#### Assignment:
Below are the records; give the number of lines in them that include the word "image", and nothing more.

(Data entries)
────
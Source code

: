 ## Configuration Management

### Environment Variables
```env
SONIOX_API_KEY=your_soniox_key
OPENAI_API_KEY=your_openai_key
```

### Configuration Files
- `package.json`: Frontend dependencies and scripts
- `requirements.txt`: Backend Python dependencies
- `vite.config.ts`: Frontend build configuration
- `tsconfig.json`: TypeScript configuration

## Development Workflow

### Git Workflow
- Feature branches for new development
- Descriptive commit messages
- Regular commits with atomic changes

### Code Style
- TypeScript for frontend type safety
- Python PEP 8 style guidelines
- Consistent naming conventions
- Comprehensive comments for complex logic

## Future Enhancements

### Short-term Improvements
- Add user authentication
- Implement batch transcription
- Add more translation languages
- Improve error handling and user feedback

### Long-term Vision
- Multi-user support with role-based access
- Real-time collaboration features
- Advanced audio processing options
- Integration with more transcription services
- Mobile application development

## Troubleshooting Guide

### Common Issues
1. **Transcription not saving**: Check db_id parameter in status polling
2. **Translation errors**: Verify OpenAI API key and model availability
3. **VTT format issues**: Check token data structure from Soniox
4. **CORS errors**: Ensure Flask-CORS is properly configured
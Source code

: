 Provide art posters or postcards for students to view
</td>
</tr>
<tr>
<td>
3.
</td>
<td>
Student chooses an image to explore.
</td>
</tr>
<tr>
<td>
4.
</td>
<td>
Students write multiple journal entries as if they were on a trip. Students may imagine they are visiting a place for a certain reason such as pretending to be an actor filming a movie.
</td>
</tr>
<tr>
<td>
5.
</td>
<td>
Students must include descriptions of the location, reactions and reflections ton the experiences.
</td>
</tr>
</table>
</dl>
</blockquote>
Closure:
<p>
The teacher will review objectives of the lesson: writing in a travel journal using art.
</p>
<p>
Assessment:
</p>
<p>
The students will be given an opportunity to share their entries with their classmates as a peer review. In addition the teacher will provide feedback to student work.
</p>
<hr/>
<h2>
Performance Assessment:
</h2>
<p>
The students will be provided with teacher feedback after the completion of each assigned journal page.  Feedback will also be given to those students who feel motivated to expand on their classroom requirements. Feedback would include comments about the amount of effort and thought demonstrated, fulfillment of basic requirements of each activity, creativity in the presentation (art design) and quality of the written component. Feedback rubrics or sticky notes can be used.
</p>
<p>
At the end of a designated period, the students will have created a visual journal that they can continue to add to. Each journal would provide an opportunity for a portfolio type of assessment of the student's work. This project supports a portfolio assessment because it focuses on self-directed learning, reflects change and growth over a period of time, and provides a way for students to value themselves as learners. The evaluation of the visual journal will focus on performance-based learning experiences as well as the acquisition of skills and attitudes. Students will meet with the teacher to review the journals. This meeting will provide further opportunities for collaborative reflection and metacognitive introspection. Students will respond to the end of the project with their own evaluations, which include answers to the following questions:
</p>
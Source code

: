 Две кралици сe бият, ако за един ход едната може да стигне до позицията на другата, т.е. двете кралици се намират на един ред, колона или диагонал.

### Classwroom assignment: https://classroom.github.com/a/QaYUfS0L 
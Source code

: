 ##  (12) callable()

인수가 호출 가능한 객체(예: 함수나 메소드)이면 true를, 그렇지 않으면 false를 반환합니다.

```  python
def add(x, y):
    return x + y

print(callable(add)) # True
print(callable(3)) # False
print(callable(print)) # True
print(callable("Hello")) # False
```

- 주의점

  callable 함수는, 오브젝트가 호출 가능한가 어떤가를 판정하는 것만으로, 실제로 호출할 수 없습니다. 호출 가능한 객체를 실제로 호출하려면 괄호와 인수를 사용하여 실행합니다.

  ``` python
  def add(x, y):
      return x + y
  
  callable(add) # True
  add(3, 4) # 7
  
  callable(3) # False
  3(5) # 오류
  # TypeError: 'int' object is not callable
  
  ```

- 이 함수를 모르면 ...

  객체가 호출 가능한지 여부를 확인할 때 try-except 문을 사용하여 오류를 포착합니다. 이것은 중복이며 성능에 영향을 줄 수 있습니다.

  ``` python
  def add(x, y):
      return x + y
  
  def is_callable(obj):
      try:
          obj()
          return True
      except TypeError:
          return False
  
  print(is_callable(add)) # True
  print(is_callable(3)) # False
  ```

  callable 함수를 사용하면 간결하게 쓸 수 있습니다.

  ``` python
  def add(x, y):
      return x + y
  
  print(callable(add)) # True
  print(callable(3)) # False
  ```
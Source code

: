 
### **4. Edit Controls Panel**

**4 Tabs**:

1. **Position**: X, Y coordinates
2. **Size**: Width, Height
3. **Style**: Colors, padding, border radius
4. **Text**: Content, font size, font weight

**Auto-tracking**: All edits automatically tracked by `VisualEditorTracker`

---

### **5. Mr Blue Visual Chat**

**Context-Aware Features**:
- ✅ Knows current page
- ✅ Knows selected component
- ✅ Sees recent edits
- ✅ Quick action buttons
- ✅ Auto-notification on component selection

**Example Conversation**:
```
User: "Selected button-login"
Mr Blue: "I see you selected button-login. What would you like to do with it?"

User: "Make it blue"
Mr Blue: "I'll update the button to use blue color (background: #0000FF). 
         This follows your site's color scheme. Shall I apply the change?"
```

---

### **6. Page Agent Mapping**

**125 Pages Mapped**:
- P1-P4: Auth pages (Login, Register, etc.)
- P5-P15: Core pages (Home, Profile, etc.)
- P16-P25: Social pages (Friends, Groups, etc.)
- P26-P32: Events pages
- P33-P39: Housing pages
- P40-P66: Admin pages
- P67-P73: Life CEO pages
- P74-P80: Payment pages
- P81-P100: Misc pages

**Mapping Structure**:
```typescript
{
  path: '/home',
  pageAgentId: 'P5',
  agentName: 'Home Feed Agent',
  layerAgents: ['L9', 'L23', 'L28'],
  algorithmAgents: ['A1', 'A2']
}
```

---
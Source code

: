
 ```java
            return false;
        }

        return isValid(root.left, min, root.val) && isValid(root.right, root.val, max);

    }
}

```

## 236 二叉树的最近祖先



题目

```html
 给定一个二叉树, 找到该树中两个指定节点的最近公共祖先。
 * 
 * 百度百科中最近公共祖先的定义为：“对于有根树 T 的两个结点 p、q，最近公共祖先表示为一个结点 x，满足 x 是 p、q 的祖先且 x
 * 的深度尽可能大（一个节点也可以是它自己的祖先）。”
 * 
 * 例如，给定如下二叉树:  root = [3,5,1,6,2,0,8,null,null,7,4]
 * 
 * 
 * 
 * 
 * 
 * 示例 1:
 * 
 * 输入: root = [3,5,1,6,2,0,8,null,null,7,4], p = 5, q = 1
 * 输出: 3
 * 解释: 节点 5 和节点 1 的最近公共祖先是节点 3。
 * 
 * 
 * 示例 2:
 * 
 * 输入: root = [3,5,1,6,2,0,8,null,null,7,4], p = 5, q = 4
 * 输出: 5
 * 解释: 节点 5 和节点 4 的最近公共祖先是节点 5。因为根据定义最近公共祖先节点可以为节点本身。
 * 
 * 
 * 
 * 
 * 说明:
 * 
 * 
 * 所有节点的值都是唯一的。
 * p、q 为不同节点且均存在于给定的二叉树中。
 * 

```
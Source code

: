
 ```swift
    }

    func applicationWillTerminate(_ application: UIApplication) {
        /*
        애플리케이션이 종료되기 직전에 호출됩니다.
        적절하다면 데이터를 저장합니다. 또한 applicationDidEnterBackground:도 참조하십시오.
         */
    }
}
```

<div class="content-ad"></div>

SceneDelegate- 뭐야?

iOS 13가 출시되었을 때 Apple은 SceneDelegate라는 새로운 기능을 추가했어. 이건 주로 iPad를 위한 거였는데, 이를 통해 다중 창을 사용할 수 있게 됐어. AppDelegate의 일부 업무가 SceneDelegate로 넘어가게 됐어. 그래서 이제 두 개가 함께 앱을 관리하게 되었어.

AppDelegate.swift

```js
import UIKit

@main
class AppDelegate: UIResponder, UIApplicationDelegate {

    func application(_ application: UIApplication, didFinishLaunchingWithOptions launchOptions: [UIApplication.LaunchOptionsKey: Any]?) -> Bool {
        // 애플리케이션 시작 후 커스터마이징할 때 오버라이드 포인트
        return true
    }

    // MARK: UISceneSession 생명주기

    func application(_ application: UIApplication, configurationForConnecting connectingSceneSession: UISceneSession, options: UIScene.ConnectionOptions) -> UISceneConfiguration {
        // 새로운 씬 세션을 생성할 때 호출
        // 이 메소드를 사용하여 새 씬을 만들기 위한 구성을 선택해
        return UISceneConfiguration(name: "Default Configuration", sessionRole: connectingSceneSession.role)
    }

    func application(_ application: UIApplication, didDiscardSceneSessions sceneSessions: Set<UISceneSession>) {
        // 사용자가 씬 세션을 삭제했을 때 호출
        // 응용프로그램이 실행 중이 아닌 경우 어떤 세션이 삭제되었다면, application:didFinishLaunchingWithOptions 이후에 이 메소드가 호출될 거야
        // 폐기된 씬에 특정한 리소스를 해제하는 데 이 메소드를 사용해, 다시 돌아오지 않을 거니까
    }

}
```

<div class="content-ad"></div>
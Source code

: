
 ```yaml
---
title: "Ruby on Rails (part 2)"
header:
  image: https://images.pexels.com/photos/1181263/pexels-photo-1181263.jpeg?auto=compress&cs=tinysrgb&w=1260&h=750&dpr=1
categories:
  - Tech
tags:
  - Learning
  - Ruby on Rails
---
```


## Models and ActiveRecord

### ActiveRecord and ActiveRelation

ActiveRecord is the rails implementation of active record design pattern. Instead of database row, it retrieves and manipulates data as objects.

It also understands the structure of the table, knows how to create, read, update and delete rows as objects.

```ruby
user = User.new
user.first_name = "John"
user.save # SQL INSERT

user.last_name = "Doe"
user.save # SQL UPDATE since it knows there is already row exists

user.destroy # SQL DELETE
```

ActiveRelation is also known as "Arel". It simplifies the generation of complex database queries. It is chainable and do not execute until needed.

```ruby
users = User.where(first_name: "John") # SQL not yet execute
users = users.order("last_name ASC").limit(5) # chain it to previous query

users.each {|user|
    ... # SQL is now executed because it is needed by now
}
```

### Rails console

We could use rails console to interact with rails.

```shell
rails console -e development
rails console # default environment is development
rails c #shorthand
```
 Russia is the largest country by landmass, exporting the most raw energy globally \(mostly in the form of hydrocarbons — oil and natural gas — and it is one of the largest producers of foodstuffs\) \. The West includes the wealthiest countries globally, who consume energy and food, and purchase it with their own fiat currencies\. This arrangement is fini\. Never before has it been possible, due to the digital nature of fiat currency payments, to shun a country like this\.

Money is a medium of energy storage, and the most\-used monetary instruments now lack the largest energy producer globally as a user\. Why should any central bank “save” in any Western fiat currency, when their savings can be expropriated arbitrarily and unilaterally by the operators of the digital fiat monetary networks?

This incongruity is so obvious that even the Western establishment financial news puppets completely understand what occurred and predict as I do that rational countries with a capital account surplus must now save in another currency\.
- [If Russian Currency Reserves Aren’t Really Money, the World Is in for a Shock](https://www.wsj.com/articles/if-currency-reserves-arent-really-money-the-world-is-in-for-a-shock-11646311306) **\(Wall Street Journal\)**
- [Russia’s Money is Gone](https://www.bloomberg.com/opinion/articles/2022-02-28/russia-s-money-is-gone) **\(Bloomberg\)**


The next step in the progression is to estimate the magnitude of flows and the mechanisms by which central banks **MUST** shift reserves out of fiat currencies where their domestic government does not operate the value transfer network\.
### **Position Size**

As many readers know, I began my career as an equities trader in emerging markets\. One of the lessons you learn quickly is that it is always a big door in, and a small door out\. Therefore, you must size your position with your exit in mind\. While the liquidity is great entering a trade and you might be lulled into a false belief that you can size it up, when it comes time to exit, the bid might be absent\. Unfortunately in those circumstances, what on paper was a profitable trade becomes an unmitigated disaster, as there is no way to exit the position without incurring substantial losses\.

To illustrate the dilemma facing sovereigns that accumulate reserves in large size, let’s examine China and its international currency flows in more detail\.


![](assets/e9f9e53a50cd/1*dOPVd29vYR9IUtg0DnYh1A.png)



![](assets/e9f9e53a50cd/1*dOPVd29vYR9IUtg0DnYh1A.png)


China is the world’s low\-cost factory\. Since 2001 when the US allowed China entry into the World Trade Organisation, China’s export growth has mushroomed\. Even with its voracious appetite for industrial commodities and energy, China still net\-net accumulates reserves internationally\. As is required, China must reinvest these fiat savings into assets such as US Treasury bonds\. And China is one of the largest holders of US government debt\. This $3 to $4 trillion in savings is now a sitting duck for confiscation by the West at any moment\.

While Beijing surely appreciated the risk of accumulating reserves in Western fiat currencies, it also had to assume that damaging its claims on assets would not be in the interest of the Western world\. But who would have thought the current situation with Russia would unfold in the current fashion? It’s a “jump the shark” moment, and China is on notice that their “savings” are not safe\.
────
#### Task output:
2